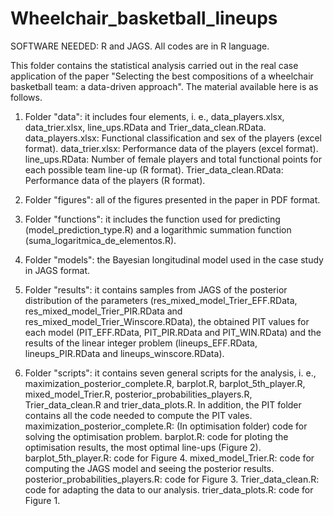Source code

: # Wheelchair_basketball_lineups
SOFTWARE NEEDED: R and JAGS. All codes are in R language.

This folder contains the statistical analysis carried out in the real case application of the paper "Selecting the best compositions of a wheelchair basketball team: a data-driven approach". The material available here is as follows.

1. Folder "data": it includes four elements, i. e., data_players.xlsx, data_trier.xlsx, line_ups.RData and Trier_data_clean.RData. 
data_players.xlsx: Functional classification and sex of the players (excel format).
data_trier.xlsx: Performance data of the players (excel format). 
line_ups.RData: Number of female players and total functional points for each possible team line-up (R format).
Trier_data_clean.RData: Performance data of the players (R format).

2. Folder "figures": all of the figures presented in the paper in PDF format.

3. Folder "functions": it includes the function used for predicting (model_prediction_type.R) and a logarithmic summation function (suma_logaritmica_de_elementos.R).

4. Folder "models": the Bayesian longitudinal  model used in the case study in JAGS format.

5. Folder "results": it contains samples from JAGS of the posterior distribution of the parameters (res_mixed_model_Trier_EFF.RData, res_mixed_model_Trier_PIR.RData and res_mixed_model_Trier_Winscore.RData), the obtained PIT values for each model (PIT_EFF.RData, PIT_PIR.RData and PIT_WIN.RData) and the results of the linear integer problem (lineups_EFF.RData, lineups_PIR.RData and lineups_winscore.RData).

6. Folder "scripts": it contains seven general scripts for the analysis, i. e., maximization_posterior_complete.R, barplot.R, barplot_5th_player.R, mixed_model_Trier.R, posterior_probabilities_players.R, Trier_data_clean.R and trier_data_plots.R. In addition, the PIT folder contains all the code needed to compute the PIT vales.
maximization_posterior_complete.R: (In optimisation folder) code for solving the optimisation problem. 
barplot.R: code for ploting the optimisation results, the most optimal line-ups (Figure 2). 
barplot_5th_player.R: code for Figure 4. 
mixed_model_Trier.R: code for computing the JAGS model and seeing the posterior results.
posterior_probabilities_players.R: code for Figure 3.
Trier_data_clean.R: code for adapting the data to our analysis.
trier_data_plots.R: code for Figure 1.
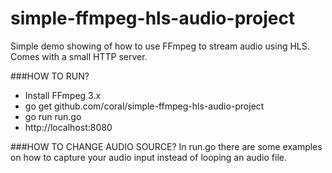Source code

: # simple-ffmpeg-hls-audio-project
Simple demo showing of how to use FFmpeg to stream audio using HLS. Comes with a small HTTP server.

###HOW TO RUN?

- Install FFmpeg 3.x
- go get github.com/coral/simple-ffmpeg-hls-audio-project
- go run run.go
- http://localhost:8080

###HOW TO CHANGE AUDIO SOURCE?
In run.go there are some examples on how to capture your audio input instead of looping an audio file.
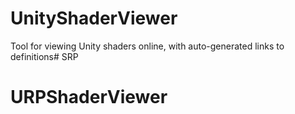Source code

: # UnityShaderViewer
Tool for viewing Unity shaders online, with auto-generated links to definitions# SRP
# URPShaderViewer
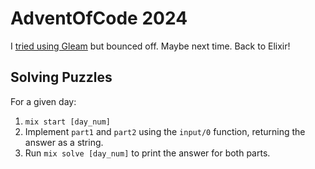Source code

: # AdventOfCode 2024

I [tried using Gleam](./2024_gleam/) but bounced off. Maybe next time. Back to Elixir!

## Solving Puzzles

For a given day:

1. `mix start [day_num]`
2. Implement `part1` and `part2` using the `input/0` function, returning the
   answer as a string.
3. Run `mix solve [day_num]` to print the answer for both parts.
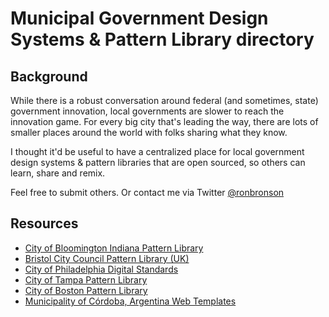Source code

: # Municipal Government Design Systems & Pattern Library directory

## Background
While there is a robust conversation around federal (and sometimes, state) government innovation, local governments are slower to reach the innovation game. For every big city that's leading the way, there are lots of smaller places around the world with folks sharing what they know. 

I thought it'd be useful to have a centralized place for local government design systems & pattern libraries that are open sourced, so others can learn, share and remix. 

Feel free to submit others. Or contact me via Twitter [@ronbronson](http://twitter.com/ronbronson)

## Resources
- [City of Bloomington Indiana Pattern Library](https://github.com/City-of-Bloomington/factory-number-one/)
- [Bristol City Council Pattern Library (UK)](http://style.bristol.gov.uk/)
- [City of Philadelphia Digital Standards](http://standards.phila.gov/)
- [City of Tampa Pattern Library](https://www.tampagov.net/static/pattern-library/)
- [City of Boston Pattern Library](https://github.com/CityOfBoston/patterns)
- [Municipality of Córdoba, Argentina Web Templates](https://github.com/ModernizacionMuniCBA/guia-estilos-y-web)
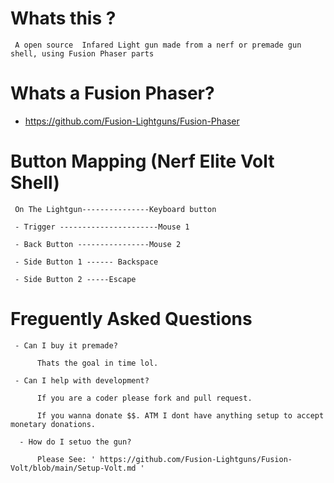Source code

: # Whats this ? 

     A open source  Infared Light gun made from a nerf or premade gun shell, using Fusion Phaser parts

# Whats a Fusion Phaser? 

- https://github.com/Fusion-Lightguns/Fusion-Phaser
     

# Button Mapping (Nerf Elite Volt Shell)

     On The Lightgun---------------Keyboard button
     
     - Trigger ----------------------Mouse 1
     
     - Back Button ----------------Mouse 2

     - Side Button 1 ------ Backspace
     
     - Side Button 2 -----Escape
     
     
# Freguently Asked Questions

     - Can I buy it premade?
     
          Thats the goal in time lol.
          
     - Can I help with development?
     
          If you are a coder please fork and pull request. 
          
          If you wanna donate $$. ATM I dont have anything setup to accept monetary donations.
          
      - How do I setuo the gun?
      
          Please See: ' https://github.com/Fusion-Lightguns/Fusion-Volt/blob/main/Setup-Volt.md '
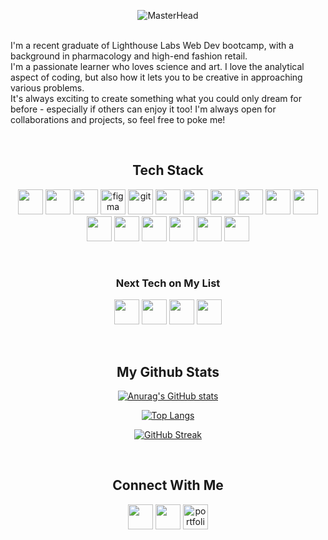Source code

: 
<div align="center">

![MasterHead](https://i.imgur.com/wdqGIU4.png)
</br>
</br>

<div align="left">
<p alignt="left"> I'm a recent graduate of Lighthouse Labs Web Dev bootcamp, with a background in pharmacology and high-end fashion retail. </br> I'm a passionate learner who loves science and art. I love the analytical aspect of coding, but also how it lets you to be creative in approaching various problems. </br> It's always exciting to create something what you could only dream for before - especially if others can enjoy it too! I'm always open for collaborations and projects, so feel free to poke me! </p>
</div>

</br>

## Tech Stack
<p>     <img src="https://cdn.jsdelivr.net/gh/devicons/devicon/icons/bootstrap/bootstrap-plain-wordmark.svg" width="40" height="40"/> 
<img src="https://cdn.jsdelivr.net/gh/devicons/devicon/icons/css3/css3-plain-wordmark.svg" width="40" height="40" />
            <img src="https://cdn.jsdelivr.net/gh/devicons/devicon/icons/express/express-original.svg" width="40" height="40"/>
<img src="https://www.vectorlogo.zone/logos/figma/figma-icon.svg" alt="figma" width="40" height="40"/> 
<img src="https://www.vectorlogo.zone/logos/git-scm/git-scm-icon.svg" alt="git" width="40" height="40"/>  
<img src="https://cdn.jsdelivr.net/gh/devicons/devicon/icons/heroku/heroku-plain-wordmark.svg"  width="40" height="40"/>
<img src="https://cdn.jsdelivr.net/gh/devicons/devicon/icons/html5/html5-plain-wordmark.svg" width="40" height="40"/> 
<img src="https://cdn.jsdelivr.net/gh/devicons/devicon/icons/javascript/javascript-plain.svg" width="40" height="40"/> 
<img src="https://cdn.jsdelivr.net/gh/devicons/devicon/icons/jest/jest-plain.svg" width="40" height="40"/> 
<img src="https://cdn.jsdelivr.net/gh/devicons/devicon/icons/jquery/jquery-plain-wordmark.svg" width="40" height="40"/> 
<img src="https://cdn.jsdelivr.net/gh/devicons/devicon/icons/mocha/mocha-plain.svg" width="40" height="40" /> 
            <img src="https://cdn.jsdelivr.net/gh/devicons/devicon/icons/nodejs/nodejs-plain-wordmark.svg" width="40" height="40" /> 
            <img src="https://cdn.jsdelivr.net/gh/devicons/devicon/icons/npm/npm-original-wordmark.svg" width="40" height="40" /> 
            <img src="https://cdn.jsdelivr.net/gh/devicons/devicon/icons/postgresql/postgresql-plain-wordmark.svg" width="40" height="40" /> 
            <img src="https://cdn.jsdelivr.net/gh/devicons/devicon/icons/rails/rails-plain-wordmark.svg" width="40" height="40" /> 
            <img src="https://cdn.jsdelivr.net/gh/devicons/devicon/icons/react/react-original-wordmark.svg"  width="40" height="40/> 
            <img src="https://cdn.jsdelivr.net/gh/devicons/devicon/icons/ruby/ruby-plain-wordmark.svg" width="40" height="40/> 
            <img src="https://cdn.jsdelivr.net/gh/devicons/devicon/icons/sass/sass-original.svg" width="40" height="40/> <img src="https://raw.githubusercontent.com/prisma/presskit/main/Logos/Logomark-Dark-Prisma.png" width="40" height="40"/> 
            <img src="https://cdn.jsdelivr.net/gh/devicons/devicon/icons/storybook/storybook-original.svg"  width="40" height="40"/>          
 </p>
</br>

### Next Tech on My List 
<p>
            <img src="https://cdn.jsdelivr.net/gh/devicons/devicon/icons/redux/redux-original.svg" width="40" height="40"/>
            <img src="https://cdn.jsdelivr.net/gh/devicons/devicon/icons/python/python-original-wordmark.svg" width="40" height="40" />
            <img src="https://cdn.jsdelivr.net/gh/devicons/devicon/icons/nextjs/nextjs-original.svg" width="40" height="40" />
            <img src="https://cdn.jsdelivr.net/gh/devicons/devicon/icons/typescript/typescript-plain.svg" width="40" height="40"/>       
</p>         
</br>

## My Github Stats
[![Anurag's GitHub stats](https://github-readme-stats.vercel.app/api?username=itsyurika&show_icons=true&theme=aura_dark)]([https://github.com/itsyurika])

[![Top Langs](https://github-readme-stats.vercel.app/api/top-langs/?username=itsyurika&layout=compact&theme=aura_dark)]([https://github.com/anuraghazra/github-readme-stats](https://github.com/itsyurika))

[![GitHub Streak](https://github-readme-streak-stats.herokuapp.com/?user=itsyurika&theme=monokai-metallian)]([https://github.com/itsyurika])

</br>

## Connect With Me

<p >
<a href="https://www.linkedin.com/in/07yuri/" target="blank"><img align="center" src="https://cdn.jsdelivr.net/gh/devicons/devicon/icons/linkedin/linkedin-original.svg"  width="40" height="40" /></a>
<a href="https://instagram.com/waterserpents" target="blank"><img align="center" src="https://raw.githubusercontent.com/rahuldkjain/github-profile-readme-generator/master/src/images/icons/Social/instagram.svg" alt="" height="40" width="40" /></a>
<a href="yuriyang.me" target="blank"><img align="center" src="https://www.svgrepo.com/show/144579/browser.svg" alt="portfolio" height="40" width="40" /></a>
</p>
          

  </div>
────────────────
## Brief:
Looking at the entries, work out how many lines include the word "answer" and give the number by itself.

## Output:
2